The yen’s sudden appreciation triggered what has been termed the “Great Unwind” in carry trades. Carry trades involve borrowing in a low-interest-rate currency like the yen and investing in assets that offer higher returns, such as U.S. tech stocks or corporate bonds. This strategy is profitable as long as the currency being borrowed remains stable or depreciates. However, when the Yen began to strengthen rapidly, it caught many carry trade investors off guard.
As the Yen surged in value, investors who had borrowed in Yen to fund their carry trades faced significant losses. To cover these losses, they were forced to sell off assets quickly, leading to a cascading effect in global markets. This mass liquidation of assets amplified market volatility, creating a feedback loop that further drove up the Yen’s value.
The “Great Unwind” is a stark reminder of the risks associated with carry trades, particularly in a highly interconnected global financial system. The sudden and dramatic reversal of the yen’s value illustrates how quickly market conditions can change, especially when driven by unexpected shifts in monetary policy.
The accompanying chart, depicts a trend (going long on tech and short on the yen strategy) in the dollar-yen exchange rate and the tech-focused Nasdaq, underscoring the probability that carry trades have been fuelling tech investments, though it’s likely these trades have also financed purchases in other markets.
The Impact on Japan’s Domestic Economy
While the yen’s volatility has global repercussions, its effects are also deeply felt within Japan. The country is home to the world’s largest community of retail currency traders, known colloquially as “Mrs. Watanabe” traders. These individual investors, often operating from home, have played a significant role in the currency market, leveraging Japan’s low interest rates to engage in carry trades of their own.
The stronger yen also poses challenges for Japan’s broader economy, particularly in the tourism sector. Tourism has been one of the few bright spots in Japan’s economic outlook in recent years. The weak yen made Japan an attractive destination for foreign visitors, who could take advantage of favourable exchange rates to stretch their budgets further. However, as the yen strengthens, the cost of visiting Japan would increase, potentially deterring tourists and hurting businesses that rely on international visitors.

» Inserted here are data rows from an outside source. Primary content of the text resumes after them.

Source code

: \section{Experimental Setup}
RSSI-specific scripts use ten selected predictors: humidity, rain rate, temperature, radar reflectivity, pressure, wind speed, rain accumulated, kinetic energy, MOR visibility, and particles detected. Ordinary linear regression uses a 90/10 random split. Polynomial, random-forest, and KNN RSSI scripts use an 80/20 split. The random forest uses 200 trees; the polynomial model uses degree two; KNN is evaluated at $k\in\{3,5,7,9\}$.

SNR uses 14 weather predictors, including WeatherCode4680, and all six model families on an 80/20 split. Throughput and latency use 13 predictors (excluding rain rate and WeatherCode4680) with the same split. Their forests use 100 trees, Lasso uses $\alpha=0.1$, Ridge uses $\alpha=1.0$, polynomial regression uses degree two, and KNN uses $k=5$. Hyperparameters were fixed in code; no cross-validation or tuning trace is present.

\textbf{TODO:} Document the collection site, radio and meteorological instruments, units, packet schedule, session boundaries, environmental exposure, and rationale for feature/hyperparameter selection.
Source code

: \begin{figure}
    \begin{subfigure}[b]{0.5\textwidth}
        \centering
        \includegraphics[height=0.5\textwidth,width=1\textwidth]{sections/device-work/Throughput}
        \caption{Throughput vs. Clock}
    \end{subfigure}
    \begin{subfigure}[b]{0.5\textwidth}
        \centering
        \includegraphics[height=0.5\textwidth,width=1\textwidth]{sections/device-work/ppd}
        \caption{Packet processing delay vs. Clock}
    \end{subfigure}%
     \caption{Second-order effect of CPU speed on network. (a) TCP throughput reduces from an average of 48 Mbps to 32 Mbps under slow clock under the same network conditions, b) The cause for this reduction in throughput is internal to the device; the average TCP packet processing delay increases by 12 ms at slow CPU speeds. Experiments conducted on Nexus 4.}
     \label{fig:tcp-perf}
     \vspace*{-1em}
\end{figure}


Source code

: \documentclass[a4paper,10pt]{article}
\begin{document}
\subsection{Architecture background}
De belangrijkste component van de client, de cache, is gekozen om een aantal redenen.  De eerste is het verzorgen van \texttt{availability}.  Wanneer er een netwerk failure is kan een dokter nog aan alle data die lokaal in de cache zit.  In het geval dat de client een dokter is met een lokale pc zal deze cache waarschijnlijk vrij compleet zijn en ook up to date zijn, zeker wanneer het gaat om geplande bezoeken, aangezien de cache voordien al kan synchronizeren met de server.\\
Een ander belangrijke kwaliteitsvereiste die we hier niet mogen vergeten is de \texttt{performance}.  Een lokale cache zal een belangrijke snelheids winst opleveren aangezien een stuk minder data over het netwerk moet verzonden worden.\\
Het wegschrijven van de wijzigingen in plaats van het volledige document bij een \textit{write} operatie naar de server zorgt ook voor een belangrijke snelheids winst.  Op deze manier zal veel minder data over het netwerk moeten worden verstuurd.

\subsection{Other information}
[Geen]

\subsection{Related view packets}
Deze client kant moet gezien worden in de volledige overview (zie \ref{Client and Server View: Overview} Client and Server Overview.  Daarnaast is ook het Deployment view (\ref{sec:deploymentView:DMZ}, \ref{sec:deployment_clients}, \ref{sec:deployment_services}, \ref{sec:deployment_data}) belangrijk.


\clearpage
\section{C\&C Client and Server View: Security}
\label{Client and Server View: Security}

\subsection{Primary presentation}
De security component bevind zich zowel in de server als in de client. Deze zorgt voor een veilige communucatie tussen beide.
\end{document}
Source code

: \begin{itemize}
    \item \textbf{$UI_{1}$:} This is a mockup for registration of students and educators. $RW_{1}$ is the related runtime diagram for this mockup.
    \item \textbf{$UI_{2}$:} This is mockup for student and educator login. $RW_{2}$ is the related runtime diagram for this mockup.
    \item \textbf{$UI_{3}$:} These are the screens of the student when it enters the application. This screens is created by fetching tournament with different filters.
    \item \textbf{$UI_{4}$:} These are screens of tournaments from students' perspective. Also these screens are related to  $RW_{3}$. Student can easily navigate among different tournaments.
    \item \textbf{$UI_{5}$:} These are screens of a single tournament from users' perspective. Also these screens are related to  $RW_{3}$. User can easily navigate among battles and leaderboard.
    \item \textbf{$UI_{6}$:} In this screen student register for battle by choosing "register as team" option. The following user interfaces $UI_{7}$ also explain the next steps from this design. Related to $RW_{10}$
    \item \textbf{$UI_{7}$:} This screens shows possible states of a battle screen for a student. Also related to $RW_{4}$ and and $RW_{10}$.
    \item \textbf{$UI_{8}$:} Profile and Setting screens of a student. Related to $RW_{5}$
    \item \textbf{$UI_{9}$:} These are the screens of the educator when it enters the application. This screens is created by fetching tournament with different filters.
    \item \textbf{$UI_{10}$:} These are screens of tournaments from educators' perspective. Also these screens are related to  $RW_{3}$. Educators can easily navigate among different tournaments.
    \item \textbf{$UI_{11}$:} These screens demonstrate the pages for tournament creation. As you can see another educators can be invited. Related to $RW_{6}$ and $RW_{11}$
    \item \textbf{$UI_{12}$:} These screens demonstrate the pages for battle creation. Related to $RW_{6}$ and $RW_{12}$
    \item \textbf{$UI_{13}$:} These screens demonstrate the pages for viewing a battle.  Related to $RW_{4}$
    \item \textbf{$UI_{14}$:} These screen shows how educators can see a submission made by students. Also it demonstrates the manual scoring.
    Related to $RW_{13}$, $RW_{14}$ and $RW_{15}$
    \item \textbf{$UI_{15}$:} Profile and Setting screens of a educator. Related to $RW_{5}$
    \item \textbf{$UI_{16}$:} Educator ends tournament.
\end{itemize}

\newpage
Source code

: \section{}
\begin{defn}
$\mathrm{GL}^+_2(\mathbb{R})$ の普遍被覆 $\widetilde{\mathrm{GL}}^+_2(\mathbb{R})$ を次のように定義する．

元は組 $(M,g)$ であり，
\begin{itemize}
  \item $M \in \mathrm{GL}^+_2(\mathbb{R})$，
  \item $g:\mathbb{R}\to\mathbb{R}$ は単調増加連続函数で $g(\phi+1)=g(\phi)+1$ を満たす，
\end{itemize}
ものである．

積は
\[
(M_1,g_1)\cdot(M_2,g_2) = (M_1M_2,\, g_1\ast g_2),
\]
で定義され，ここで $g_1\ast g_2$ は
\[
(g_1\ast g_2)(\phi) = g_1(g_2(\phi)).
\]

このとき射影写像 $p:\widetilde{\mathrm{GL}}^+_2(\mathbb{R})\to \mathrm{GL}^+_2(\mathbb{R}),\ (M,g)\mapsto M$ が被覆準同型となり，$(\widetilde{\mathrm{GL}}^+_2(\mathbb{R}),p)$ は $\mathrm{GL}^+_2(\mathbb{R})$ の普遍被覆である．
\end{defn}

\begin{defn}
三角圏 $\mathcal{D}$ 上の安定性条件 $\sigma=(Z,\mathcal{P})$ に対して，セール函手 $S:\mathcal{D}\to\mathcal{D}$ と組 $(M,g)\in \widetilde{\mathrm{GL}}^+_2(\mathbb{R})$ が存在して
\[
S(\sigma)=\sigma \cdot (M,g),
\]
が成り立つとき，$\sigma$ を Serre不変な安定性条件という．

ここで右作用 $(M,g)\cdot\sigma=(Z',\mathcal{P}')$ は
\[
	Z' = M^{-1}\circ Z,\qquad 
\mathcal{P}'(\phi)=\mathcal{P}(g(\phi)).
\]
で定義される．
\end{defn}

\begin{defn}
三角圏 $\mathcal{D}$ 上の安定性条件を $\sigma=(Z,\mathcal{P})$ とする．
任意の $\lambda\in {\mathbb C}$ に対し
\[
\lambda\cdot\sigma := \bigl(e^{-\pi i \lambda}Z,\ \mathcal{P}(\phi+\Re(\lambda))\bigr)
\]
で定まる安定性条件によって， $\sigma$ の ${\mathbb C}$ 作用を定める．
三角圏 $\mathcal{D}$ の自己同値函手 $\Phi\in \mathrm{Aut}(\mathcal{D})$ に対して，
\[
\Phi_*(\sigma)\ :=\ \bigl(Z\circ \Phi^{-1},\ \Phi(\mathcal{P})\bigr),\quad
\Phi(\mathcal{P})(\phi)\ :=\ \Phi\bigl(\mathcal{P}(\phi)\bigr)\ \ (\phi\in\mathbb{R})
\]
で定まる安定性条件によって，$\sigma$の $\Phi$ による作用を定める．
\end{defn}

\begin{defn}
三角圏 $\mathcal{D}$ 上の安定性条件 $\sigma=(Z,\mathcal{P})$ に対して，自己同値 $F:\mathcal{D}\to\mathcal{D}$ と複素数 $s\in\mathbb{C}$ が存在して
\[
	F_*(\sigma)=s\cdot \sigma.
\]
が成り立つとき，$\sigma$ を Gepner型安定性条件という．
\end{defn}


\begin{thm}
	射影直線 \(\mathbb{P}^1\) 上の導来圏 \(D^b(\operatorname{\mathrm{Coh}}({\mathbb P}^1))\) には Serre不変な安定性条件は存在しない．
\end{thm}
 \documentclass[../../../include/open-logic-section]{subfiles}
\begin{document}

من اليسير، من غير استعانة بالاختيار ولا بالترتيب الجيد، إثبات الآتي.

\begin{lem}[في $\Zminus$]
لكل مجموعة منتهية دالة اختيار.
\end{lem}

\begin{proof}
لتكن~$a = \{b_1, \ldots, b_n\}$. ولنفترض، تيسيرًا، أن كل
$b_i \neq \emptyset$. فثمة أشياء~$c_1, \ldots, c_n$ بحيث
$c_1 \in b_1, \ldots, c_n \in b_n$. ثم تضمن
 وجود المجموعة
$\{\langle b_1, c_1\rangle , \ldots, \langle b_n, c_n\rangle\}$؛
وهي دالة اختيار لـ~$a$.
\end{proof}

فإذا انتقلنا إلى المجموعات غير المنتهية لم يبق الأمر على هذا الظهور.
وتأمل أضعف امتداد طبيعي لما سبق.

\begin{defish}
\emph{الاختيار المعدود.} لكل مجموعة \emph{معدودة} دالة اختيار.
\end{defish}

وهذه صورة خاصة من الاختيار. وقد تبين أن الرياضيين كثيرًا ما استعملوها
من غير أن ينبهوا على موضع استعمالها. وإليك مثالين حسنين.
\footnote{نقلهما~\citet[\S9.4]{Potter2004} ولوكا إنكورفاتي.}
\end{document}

Small- and medium-sized enterprises (SMEs) in the tourism industry, such as traditional inns and restaurants, are particularly vulnerable. These businesses, already grappling with the economic fallout from the COVID-19 pandemic, face higher borrowing costs as interest rates rose. For many, the combination of a stronger yen and rising interest rates threatened to undermine their recovery.
Conclusion: A New Chapter for the Yen and Japan
As Japan navigates these turbulent times, the yen’s status as a safe-haven currency remains in flux. The BOJ’s recent actions have highlighted the interconnectedness of global markets and the significant impact that Japan’s monetary policy can have on the rest of the world. For investors, the events of 2024 have been a stark reminder of the risks inherent in relying too heavily on historical trends and assumptions.
For Japan, the challenge lies in sustaining its nascent economic recovery while managing the risks associated with rising inflation and a stronger yen. The BOJ’s cautious approach moving forward will be crucial in determining the yen’s future trajectory and its role in global markets.
At home, Japanese citizens, from seasoned traders to small business owners, are adjusting to a new reality. The uncertainty that prevails within the country mirrors the broader uncertainty in global markets. As the world watches Japan’s next moves, one thing is clear: the Yen’s journey in 2024 has marked the beginning of a new chapter, both for Japan and for the global economy.